Your goal :: An exact transcription of the lines below, from the first through the one containing "Repleto de silêncio e dor", is the only output wanted.

[Start of Attachment]

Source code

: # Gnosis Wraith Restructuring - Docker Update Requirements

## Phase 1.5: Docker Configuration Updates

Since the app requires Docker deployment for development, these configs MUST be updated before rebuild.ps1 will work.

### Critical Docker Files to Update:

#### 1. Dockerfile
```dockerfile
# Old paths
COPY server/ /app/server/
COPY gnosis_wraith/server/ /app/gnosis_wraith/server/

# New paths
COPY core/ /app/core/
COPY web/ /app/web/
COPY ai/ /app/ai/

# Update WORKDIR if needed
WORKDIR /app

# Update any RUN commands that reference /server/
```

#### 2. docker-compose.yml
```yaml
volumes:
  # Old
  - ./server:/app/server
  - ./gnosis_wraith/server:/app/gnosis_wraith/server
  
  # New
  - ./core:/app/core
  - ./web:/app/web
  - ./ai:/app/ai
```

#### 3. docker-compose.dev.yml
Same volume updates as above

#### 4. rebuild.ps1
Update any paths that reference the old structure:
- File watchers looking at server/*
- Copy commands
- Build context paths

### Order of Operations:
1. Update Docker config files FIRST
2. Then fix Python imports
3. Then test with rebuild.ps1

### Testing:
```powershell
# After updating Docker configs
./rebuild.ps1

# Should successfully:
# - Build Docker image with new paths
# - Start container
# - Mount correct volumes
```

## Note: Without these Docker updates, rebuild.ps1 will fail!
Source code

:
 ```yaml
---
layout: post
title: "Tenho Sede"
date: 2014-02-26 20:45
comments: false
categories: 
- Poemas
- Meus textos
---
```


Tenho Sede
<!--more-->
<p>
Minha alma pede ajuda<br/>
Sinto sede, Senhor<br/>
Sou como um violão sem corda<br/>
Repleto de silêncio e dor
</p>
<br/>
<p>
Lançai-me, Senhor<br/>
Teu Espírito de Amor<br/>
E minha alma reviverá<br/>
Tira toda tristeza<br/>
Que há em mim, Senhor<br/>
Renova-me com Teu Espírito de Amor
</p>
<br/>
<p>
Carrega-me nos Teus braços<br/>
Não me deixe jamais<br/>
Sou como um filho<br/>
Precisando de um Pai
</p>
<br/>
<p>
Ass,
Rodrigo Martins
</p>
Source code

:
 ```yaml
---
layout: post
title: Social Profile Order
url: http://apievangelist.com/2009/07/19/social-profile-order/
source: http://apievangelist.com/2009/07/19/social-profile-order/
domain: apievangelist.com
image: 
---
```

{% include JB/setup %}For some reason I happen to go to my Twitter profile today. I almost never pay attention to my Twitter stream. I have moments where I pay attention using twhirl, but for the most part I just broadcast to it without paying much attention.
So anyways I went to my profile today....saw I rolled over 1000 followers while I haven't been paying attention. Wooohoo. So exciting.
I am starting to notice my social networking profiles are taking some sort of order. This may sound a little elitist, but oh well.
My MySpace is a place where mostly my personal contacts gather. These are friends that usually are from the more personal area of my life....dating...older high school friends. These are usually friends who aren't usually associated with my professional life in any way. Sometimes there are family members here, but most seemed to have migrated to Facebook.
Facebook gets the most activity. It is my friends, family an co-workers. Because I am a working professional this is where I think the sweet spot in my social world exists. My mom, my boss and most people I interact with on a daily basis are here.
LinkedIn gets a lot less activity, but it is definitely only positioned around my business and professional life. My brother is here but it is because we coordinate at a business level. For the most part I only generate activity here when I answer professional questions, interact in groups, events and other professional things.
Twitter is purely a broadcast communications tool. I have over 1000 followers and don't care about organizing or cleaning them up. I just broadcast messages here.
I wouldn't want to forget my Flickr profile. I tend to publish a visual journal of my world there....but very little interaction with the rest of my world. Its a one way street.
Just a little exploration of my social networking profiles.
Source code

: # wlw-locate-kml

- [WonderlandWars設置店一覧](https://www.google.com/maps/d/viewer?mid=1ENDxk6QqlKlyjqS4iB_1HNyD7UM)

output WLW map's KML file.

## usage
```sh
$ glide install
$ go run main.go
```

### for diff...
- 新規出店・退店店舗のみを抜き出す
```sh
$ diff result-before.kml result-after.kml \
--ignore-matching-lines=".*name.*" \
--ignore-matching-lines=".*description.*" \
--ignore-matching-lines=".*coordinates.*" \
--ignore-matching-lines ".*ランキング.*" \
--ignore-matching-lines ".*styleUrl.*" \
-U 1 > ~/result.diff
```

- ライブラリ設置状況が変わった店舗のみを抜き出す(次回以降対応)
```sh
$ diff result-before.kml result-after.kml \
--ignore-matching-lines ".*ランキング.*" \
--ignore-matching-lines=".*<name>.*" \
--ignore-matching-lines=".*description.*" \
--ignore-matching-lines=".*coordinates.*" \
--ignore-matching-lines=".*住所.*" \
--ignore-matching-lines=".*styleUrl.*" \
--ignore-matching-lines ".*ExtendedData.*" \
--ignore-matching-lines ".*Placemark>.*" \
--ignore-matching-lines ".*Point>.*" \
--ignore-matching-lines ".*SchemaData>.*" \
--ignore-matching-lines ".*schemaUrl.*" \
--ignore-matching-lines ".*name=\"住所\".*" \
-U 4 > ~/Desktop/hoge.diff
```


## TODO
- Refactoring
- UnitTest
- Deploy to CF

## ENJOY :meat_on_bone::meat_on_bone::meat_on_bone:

[End of Attachment]

Answer to this problem ::
Source code

: # Gnosis Wraith Restructuring - Docker Update Requirements

## Phase 1.5: Docker Configuration Updates

Since the app requires Docker deployment for development, these configs MUST be updated before rebuild.ps1 will work.

### Critical Docker Files to Update:

#### 1. Dockerfile
```dockerfile
# Old paths
COPY server/ /app/server/
COPY gnosis_wraith/server/ /app/gnosis_wraith/server/

# New paths
COPY core/ /app/core/
COPY web/ /app/web/
COPY ai/ /app/ai/

# Update WORKDIR if needed
WORKDIR /app

# Update any RUN commands that reference /server/
```

#### 2. docker-compose.yml
```yaml
volumes:
  # Old
  - ./server:/app/server
  - ./gnosis_wraith/server:/app/gnosis_wraith/server
  
  # New
  - ./core:/app/core
  - ./web:/app/web
  - ./ai:/app/ai
```

#### 3. docker-compose.dev.yml
Same volume updates as above

#### 4. rebuild.ps1
Update any paths that reference the old structure:
- File watchers looking at server/*
- Copy commands
- Build context paths

### Order of Operations:
1. Update Docker config files FIRST
2. Then fix Python imports
3. Then test with rebuild.ps1

### Testing:
```powershell
# After updating Docker configs
./rebuild.ps1

# Should successfully:
# - Build Docker image with new paths
# - Start container
# - Mount correct volumes
```

## Note: Without these Docker updates, rebuild.ps1 will fail!
Source code

:
 ```yaml
---
layout: post
title: "Tenho Sede"
date: 2014-02-26 20:45
comments: false
categories: 
- Poemas
- Meus textos
---
```


Tenho Sede
<!--more-->
<p>
Minha alma pede ajuda<br/>
Sinto sede, Senhor<br/>
Sou como um violão sem corda<br/>
Repleto de silêncio e dor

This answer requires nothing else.